TASK:
All lines from the one containing "Oct 08, 2021 |" through the end of the data below must be reproduced exactly, and no others.
DATA FOR THIS TASK: Begin
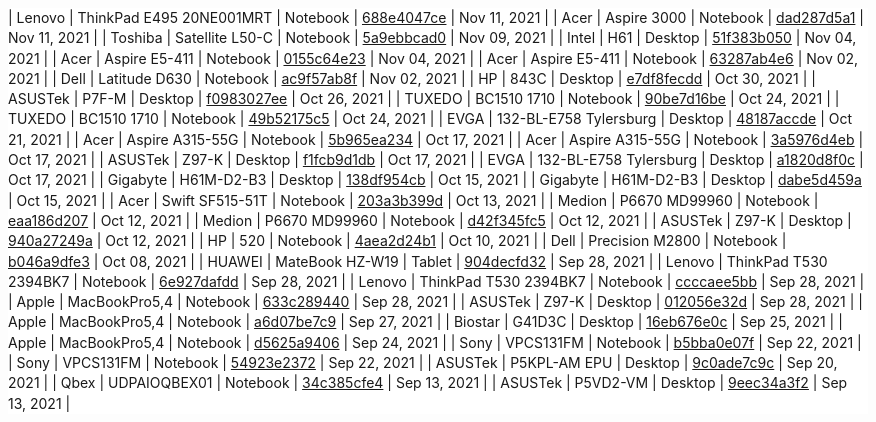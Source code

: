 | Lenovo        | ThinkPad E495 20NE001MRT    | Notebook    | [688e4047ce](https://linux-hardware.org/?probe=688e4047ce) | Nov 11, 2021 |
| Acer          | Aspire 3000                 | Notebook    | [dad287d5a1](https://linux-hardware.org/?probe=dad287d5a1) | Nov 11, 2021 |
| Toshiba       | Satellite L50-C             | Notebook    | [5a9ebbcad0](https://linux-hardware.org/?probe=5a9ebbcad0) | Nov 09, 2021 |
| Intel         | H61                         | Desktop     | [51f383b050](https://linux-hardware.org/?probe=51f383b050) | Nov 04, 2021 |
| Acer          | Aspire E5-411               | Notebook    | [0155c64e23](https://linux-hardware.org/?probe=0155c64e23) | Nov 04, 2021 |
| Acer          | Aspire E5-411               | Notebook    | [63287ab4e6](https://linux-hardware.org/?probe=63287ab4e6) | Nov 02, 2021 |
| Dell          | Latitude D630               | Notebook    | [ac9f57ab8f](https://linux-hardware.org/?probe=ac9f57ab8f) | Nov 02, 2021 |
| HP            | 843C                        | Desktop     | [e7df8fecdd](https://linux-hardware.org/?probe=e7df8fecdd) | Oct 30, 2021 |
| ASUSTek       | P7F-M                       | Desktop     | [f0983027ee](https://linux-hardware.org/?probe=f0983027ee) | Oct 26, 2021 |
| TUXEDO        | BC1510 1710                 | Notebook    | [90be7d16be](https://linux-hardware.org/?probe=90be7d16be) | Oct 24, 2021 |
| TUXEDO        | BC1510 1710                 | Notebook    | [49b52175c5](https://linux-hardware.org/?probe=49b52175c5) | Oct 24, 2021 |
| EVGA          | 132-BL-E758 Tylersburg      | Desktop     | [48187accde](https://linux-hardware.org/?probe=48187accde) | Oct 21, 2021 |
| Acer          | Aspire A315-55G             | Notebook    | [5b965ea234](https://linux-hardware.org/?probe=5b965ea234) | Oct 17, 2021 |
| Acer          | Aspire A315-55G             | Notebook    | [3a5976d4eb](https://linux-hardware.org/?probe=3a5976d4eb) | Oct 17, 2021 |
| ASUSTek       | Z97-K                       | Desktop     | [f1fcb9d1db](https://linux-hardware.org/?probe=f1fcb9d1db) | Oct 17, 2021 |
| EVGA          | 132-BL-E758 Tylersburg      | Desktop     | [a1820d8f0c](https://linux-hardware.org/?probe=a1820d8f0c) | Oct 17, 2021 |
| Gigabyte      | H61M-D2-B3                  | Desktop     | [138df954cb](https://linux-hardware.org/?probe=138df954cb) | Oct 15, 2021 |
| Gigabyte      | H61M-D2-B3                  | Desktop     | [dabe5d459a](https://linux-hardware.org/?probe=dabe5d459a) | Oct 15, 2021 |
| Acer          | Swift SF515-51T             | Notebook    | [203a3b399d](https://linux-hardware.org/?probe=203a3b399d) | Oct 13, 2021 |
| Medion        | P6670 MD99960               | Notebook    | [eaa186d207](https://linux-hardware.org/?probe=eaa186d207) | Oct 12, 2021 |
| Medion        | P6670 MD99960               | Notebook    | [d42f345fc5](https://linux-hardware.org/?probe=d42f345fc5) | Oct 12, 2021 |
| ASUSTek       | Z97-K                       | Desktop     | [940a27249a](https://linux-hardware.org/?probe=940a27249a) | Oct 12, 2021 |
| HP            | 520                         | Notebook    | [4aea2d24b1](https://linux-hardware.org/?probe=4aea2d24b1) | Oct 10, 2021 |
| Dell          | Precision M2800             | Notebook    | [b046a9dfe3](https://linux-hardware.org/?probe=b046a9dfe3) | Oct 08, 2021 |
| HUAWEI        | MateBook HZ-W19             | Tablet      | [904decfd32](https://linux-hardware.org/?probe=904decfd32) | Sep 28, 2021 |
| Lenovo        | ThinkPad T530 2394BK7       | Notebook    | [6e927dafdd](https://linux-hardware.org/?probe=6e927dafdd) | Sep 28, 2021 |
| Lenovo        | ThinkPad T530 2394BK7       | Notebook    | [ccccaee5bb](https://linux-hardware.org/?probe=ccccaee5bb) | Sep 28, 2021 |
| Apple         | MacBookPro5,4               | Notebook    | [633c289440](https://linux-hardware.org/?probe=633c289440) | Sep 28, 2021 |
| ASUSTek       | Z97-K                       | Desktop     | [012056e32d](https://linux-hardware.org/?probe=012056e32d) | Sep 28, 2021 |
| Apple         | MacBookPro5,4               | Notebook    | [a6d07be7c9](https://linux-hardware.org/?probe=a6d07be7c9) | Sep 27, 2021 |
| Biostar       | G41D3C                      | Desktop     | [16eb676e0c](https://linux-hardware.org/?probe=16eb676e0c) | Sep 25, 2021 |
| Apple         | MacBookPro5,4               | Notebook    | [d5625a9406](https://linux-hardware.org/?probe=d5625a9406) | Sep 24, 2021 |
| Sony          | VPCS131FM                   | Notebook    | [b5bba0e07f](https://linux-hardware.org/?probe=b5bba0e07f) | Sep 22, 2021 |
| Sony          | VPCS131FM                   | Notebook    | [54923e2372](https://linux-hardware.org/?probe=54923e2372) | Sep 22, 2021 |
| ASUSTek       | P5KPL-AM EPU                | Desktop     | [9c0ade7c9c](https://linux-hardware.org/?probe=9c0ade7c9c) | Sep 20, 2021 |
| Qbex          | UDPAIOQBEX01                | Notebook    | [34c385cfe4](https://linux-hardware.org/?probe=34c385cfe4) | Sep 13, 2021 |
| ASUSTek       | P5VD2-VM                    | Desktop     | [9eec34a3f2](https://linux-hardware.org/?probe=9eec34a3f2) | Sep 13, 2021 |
DATA FOR THIS TASK: End
TASK ANSWER:
| Dell          | Precision M2800             | Notebook    | [b046a9dfe3](https://linux-hardware.org/?probe=b046a9dfe3) | Oct 08, 2021 |
| HUAWEI        | MateBook HZ-W19             | Tablet      | [904decfd32](https://linux-hardware.org/?probe=904decfd32) | Sep 28, 2021 |
| Lenovo        | ThinkPad T530 2394BK7       | Notebook    | [6e927dafdd](https://linux-hardware.org/?probe=6e927dafdd) | Sep 28, 2021 |
| Lenovo        | ThinkPad T530 2394BK7       | Notebook    | [ccccaee5bb](https://linux-hardware.org/?probe=ccccaee5bb) | Sep 28, 2021 |
| Apple         | MacBookPro5,4               | Notebook    | [633c289440](https://linux-hardware.org/?probe=633c289440) | Sep 28, 2021 |
| ASUSTek       | Z97-K                       | Desktop     | [012056e32d](https://linux-hardware.org/?probe=012056e32d) | Sep 28, 2021 |
| Apple         | MacBookPro5,4               | Notebook    | [a6d07be7c9](https://linux-hardware.org/?probe=a6d07be7c9) | Sep 27, 2021 |
| Biostar       | G41D3C                      | Desktop     | [16eb676e0c](https://linux-hardware.org/?probe=16eb676e0c) | Sep 25, 2021 |
| Apple         | MacBookPro5,4               | Notebook    | [d5625a9406](https://linux-hardware.org/?probe=d5625a9406) | Sep 24, 2021 |
| Sony          | VPCS131FM                   | Notebook    | [b5bba0e07f](https://linux-hardware.org/?probe=b5bba0e07f) | Sep 22, 2021 |
| Sony          | VPCS131FM                   | Notebook    | [54923e2372](https://linux-hardware.org/?probe=54923e2372) | Sep 22, 2021 |
| ASUSTek       | P5KPL-AM EPU                | Desktop     | [9c0ade7c9c](https://linux-hardware.org/?probe=9c0ade7c9c) | Sep 20, 2021 |
| Qbex          | UDPAIOQBEX01                | Notebook    | [34c385cfe4](https://linux-hardware.org/?probe=34c385cfe4) | Sep 13, 2021 |
| ASUSTek       | P5VD2-VM                    | Desktop     | [9eec34a3f2](https://linux-hardware.org/?probe=9eec34a3f2) | Sep 13, 2021 |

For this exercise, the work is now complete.